In March, the police executed a search warrant at the wrong house, where they entered the home of an Arab family at 2 a.m., handcuffed the father, searched the wife without allowing her to put her hijab on and woke up their three children. Although the incident was an honest mistake, the City did not bother to issue a formal apology.
Last week, The Arab American News obtained a video where a Dearborn police officer tackles a mentally challenged Arab man, Ali Baydoun, to the ground and kicks him repeatedly after the man resists being searched. Soon enough, more cars come to the scene and officers brutalize the man further, as he struggles without seemingly fully understanding the situation.
Baydoun does not speak English. Dispatching an Arabic-speaking officer to communicate with him could have avoided the entire ordeal.

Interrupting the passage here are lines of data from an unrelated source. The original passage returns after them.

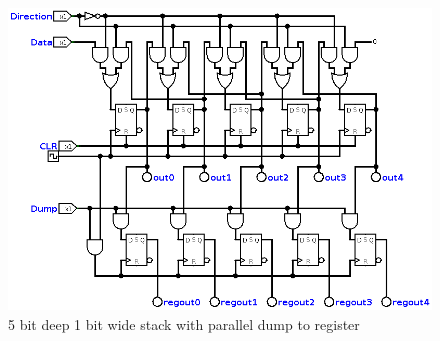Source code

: \documentclass[11pt]{scrartcl}
\begin{document}
\pagebreak

\begin{figure}[h]
    \includegraphics[scale=0.5]{images/stackdump.png}
    \caption{5 bit deep 1 bit wide stack with parallel dump to register}
\end{figure}
\end{document}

In a city where at least half of the population is of Arab descent, as of last year, only seven out of Dearborn’s 184 police officers were Arab Americans. That is less than 4%.
More shocking than the police’s conduct was the City’s response to it. Hours after we posted the video, the City issued a press release defending the officers’ behavior and immediately clearing them of any wrongdoing.
The statement said the officers followed the “department protocols.” But if the department’s protocol is to randomly search residents without probable cause, and to beat them for not speaking English, then those are protocols we should not live with.
There is a striking contrast between the City’s silence towards the family who was mistakenly frightened and searched by the police in March and its rush to defend the cops in the Baydoun incident.
Baydoun is suing the police department, so it is for the legal system to determine whether the police’s actions were legally justified or not. But the City of Dearborn should have shown more sympathy to this resident who did nothing wrong, other than riding a bike at 4 a.m.
If the officers had more knowledge of Arab culture, they would have known that it is not uncommon for Arabs to be out that late, especially in a city where cafes routinely stay open until that time.
Dearborn has a troubling past in dealing with minorities. Orville Hubbard, the city’s mayor from 1942 to 1978, was an advocate of racial segregation. He made bigoted and racist statements that would not even be appropriate to quote. While the rest of the nation has moved on from that era, Hubbard’s statue stands firm at City Hall.
While hiring more Arab police officers might not solve all the city’s racial problems, it will lead to more sensitivity in the police department toward the Arab American community.